BREAKING: United Methodist Individuals Can Still Petition General Conference, After All

on October 7, 2013

All United Methodist individuals still have the right to submit petitions to our denomination’s highest governing authority, the global General Conference which meets once every four years.

As documented earlier, theologically liberal activists proudly devoted to “any means necessary,” Golden-Rule-rejecting tactics made sure that the last General Conference, held in Tampa in 2012, was historically unproductive and dysfunctional.

One of the things that was accomplished at that gathering, at least in the thinking of most of those who were there, was ending the long-standing practice of allowing any United Methodist individual to submit a petition for consideration at General Conference.

Proponents of such a move argue that this may make future General Conferences more productive by decreasing the total number of petitions to be considered and that an individual’s petition should first be vetted by another body, such as an annual conference session or local church council (who would retain the right to petition General Conference), before being presented to General Conference delegates.

Opponents of such limitations argue that given the chasm that already separates much of the denominational establishment from the people in the pews, it is very important to preserve this relatively clear and simple mechanism through which grassroots individuals can have their concerns heard at the highest level of our church.

The likely practical effect of banning individuals’ petition submissions would be to make the influence of the main beneficiaries of our denominational status quo, the general agencies (who together routinely submit hundreds of petitions to each General Conference), even more powerful in shaping the direction of General Conferences. Contrary to popular mythology, the number of petitions under consideration at the 2012 General Conference was actually about 25 percent fewer than the previous General Conference, and the total number of General Conference petitions has been greatly declining since 2000. And while ban supporters point out that silencing individual petitions would not prevent individual United Methodists from seeking to have their annual conferences endorse their petition to send on to General Conference, general agency representatives have not been shy in the recent past in abusing their power to sometimes heavy-handedly quash such grassroots petitions at the annual-conference level when these petitions have challenged the agencies’ liberal agendas on issues like abortion.

In any case, here’s what happened. The liberal-dominated Commission on the General Conference submitted a petition to the 2012 General Conference that would have amended the UMC Book of Discipline to end the right of individual church members to submit their own petitions to future General Conferences. The record shows that this petition went nowhere in its legislative committee, being defeated 57-1 (likely in an omnibus motion).

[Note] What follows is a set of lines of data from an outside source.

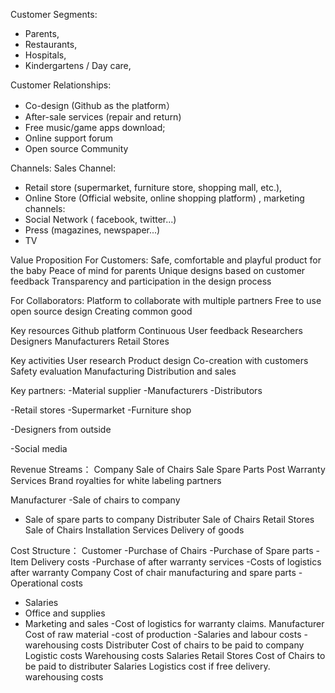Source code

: ﻿Customer Segments:
- Parents, 
- Restaurants, 
- Hospitals,
- Kindergartens / Day care, 
 
Customer Relationships:
- Co-design (Github as the platform）
- After-sale services (repair and return)
- Free music/game apps download; 
- Online support forum
- Open source Community


Channels:
Sales Channel: 
- Retail store (supermarket, furniture store, shopping mall, etc.), 
- Online Store (Official website, online shopping platform) ,
marketing channels:
- Social Network ( facebook, twitter...)
- Press (magazines, newspaper...)
- TV


Value Proposition
For Customers:
Safe, comfortable and playful product for the baby
Peace of mind for parents 
Unique designs based on customer feedback
Transparency and participation in the design process
 
For Collaborators:
Platform to collaborate with multiple partners
Free to use open source design
Creating common good




Key resources
Github platform
Continuous User feedback
Researchers
Designers
Manufacturers
Retail Stores
 
Key activities
User research
Product design
Co-creation with customers
Safety evaluation
Manufacturing
Distribution and sales
 


Key partners:
-Material supplier
-Manufacturers 
-Distributors




-Retail stores
-Supermarket
-Furniture shop 


-Designers from outside


-Social media




Revenue Streams：
       Company
Sale of Chairs
Sale Spare Parts
Post Warranty Services
Brand royalties for white labeling partners


Manufacturer
-Sale of chairs to company
- Sale of spare parts to company
Distributer
Sale of Chairs
Retail Stores
Sale of Chairs
Installation Services
Delivery of goods


Cost Structure：
Customer
-Purchase of Chairs 
-Purchase of Spare parts 
-Item Delivery costs 
-Purchase of after warranty services 
-Costs of logistics after warranty
Company
Cost of chair manufacturing and spare parts 
-Operational costs
   - Salaries
   - Office and supplies
   - Marketing and sales
-Cost of logistics for warranty claims.
Manufacturer
Cost of raw material 
-cost of production 
-Salaries and labour costs 
-warehousing costs
Distributer
Cost of chairs to be paid to company
Logistic costs
Warehousing costs
Salaries
Retail Stores
Cost of Chairs to be paid to distributer
Salaries
Logistics cost if free delivery.
warehousing costs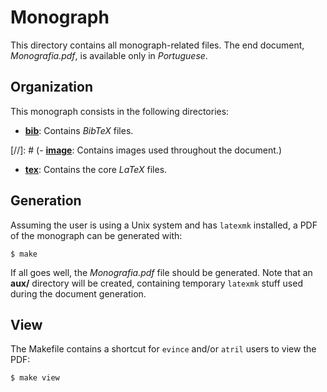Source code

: # Monograph

This directory contains all monograph-related files. The end document,
*Monografia.pdf*, is available only in *Portuguese*.

## Organization

This monograph consists in the following directories:

- [**bib**](bib/): Contains *BibTeX* files.

[//]: # (- [**image**](image/): Contains images used throughout the document.)

- [**tex**](tex/): Contains the core *LaTeX* files.

## Generation

Assuming the user is using a Unix system and has `latexmk` installed, a PDF of the
monograph can be generated with:

    $ make

If all goes well, the *Monografia.pdf* file should be generated. Note that an
**aux/** directory will be created, containing temporary `latexmk` stuff used during
the document generation.

## View

The Makefile contains a shortcut for `evince` and/or `atril` users to view the PDF:

    $ make view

However, the issue came up again in the plenary session of the final General Conference day. During a discussion of Report #6 from the General Council on Finance and Administration (GCFA), an explicitly labeled “Non-Disciplinary” petition detailing the continued funding of the apportionment-derived General Administration Fund, the Rev. Debbie McLeod of Florida arose to make a motion (technically an amendment to an amendment) “insert the language of” the aforementioned petition into GCFA Report #6. McLeod is a liberal who was observed standing in solidarity with shrill pro-homosexuality protesters disrupting the 2008 General Conference. Along with other arguments, she urged a collective punishment of depriving millions of United Methodist individuals of their right to directly petition General Conference because of two United Methodists (who she snarkily identified as “individuals who claim to live within the bounds of the Florida Annual Conference”) who had each submitted dozens of petitions, rather than offering a less drastic response. After some debate, the McLeod Amendment passed in a relatively close vote.

But the record still shows that the petition to actually amend the Book of Discipline (rather than to amend some report outside of the Discipline), was not adopted at General Conference, and was not even properly considered in plenary session. The relevant section (¶509) of the latest, 2012 edition of the Discipline still says that “Any organization, clergy member, or lay member of The United Methodist Church may petition the General Conference…..”

So I recently asked the Rev. Fitzgerald Reist, the longtime Secretary of the General Conference, for clarification.  He responded with the following statement, which I post here with permission:

The language of the petition does not appear in The Book of Discipline 2012 because The Book of Discipline 2012 was not amended.  The language adopted limiting who could submit petitions to the General Conference only amended a report, not The Book of Discipline of The United Methodist Church.  Consequently any United Methodist, lay or clergy, may submit petitions to the 2016 General Conference. 

It should be kept in mind that in making such determinations, Reist’s job is not to declare what he or anyone else may wish for General Conference policies to be, but rather to simply make clear what General Conference policies actually are.

Bottom line: since the McLeod Amendment did not come through the proper avenue for changing binding church law, all individual members of our denomination still have the right they have long had to submit petitions to General Conference.